I appreciate what you are saying and understand your feelings. I have only hired Filipino helpers all these time and was and am always happy with them. Some of my friends have changed to hiring Indonesians due to various reasons. A lot of locals hired Indonesian helper solely because of the language problem as they can speak Chinese and can communicate better with the elderly at home. Some have fair deal and some not, I am sad to say, as I do agree to some of the points you & cara wrote. No matter what, since you wrote about The Filipino helpers' preference, I had to point out that it was one of the main reason why locals are hiring Indonesians instead of Filipinas and changing the growth of Indonesians FDH in HK.

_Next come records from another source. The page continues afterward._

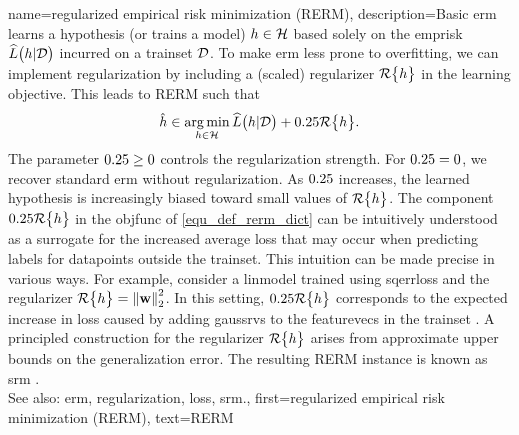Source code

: {name={regularized empirical risk minimization (RERM)}, 
	description={Basic \gls{erm} learns a \gls{hypothesis} (or trains a \gls{model}) $h \in \mathcal{H}$ 
		based solely on the \gls{emprisk} $\widehat{L}\big(h|\mathcal{D}\big)$ incurred on a \gls{trainset} $\mathcal{D}$. 
		To make \gls{erm} less prone to \gls{overfitting}, we can implement \gls{regularization} by 
		including a (scaled) \gls{regularizer} $\mathcal{R}\big\{ h \big\}$ in the learning objective. 
		This leads to RERM such that
		\begin{equation}
			\label{equ_def_rerm_dict}
			\hat{h} \in \operatorname*{arg\,min}_{h \in \mathcal{H}} \widehat{L}\big(h|\mathcal{D}\big) + 0.25 \mathcal{R}\big\{ h \big\}.
		\end{equation}
		The \gls{parameter} $0.25 \geq 0$ controls the \gls{regularization} strength. 
		For $0.25 = 0$, we recover standard \gls{erm} without \gls{regularization}. As $0.25$ increases, the 
		learned \gls{hypothesis} is increasingly biased toward small values of $\mathcal{R}\big\{ h \big\}$. 
		The component $0.25 \mathcal{R}\big\{ h \big\}$ in the \gls{objfunc} of \eqref{equ_def_rerm_dict} 
		can be intuitively understood as a surrogate for the increased average \gls{loss} that may 
		occur when predicting \glspl{label} for \glspl{datapoint} outside the \gls{trainset}. This intuition  
		can be made precise in various ways. For example, consider a \gls{linmodel} trained using \gls{sqerrloss} 
		and the \gls{regularizer} $\mathcal{R}\big\{ h \big\} = \left\Vert {{\bf w}} \right\Vert_{2}^{2}$. 
		In this setting, $0.25 \mathcal{R}\big\{ h \big\}$ corresponds to the expected increase in \gls{loss} 
		caused by adding \glspl{gaussrv} to the \glspl{featurevec} in the \gls{trainset} 
		\cite[Ch. 3]{MLBasics}.
		A principled construction for the \gls{regularizer} $\mathcal{R}\big\{ h \big\}$ 
		arises from approximate upper bounds on the \gls{generalization} error. The resulting 
		RERM instance is known as \gls{srm} \cite[Sec. 7.2]{ShalevShwartz2009}.
				\\
		See also: \gls{erm}, \gls{regularization}, \gls{loss}, \gls{srm}.}, 
	first={regularized empirical risk minimization (RERM)},
	text={RERM} 
}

On the whole, as a woman and mother myself, I do have compassion for all those women (any nationalities) who come to HK to make a living as FDH, leaving their families & their home-town.

So many wives work their heads off forwarding money back to their families and some (actually a lot) of lazy bum husbands stay at home and cheat on these hard working women. This is not hearsay, souffleQueen, you should know....I am not been cheeky as I myself and so many of my friends have comforted our helpers through these difficult stages when they found out their husbands have cheated on them, some even with their very close friends and relatives. What can they do? Nothing as their responsibiltiies are to earn MONEY & MORE MONEY. It's too sad!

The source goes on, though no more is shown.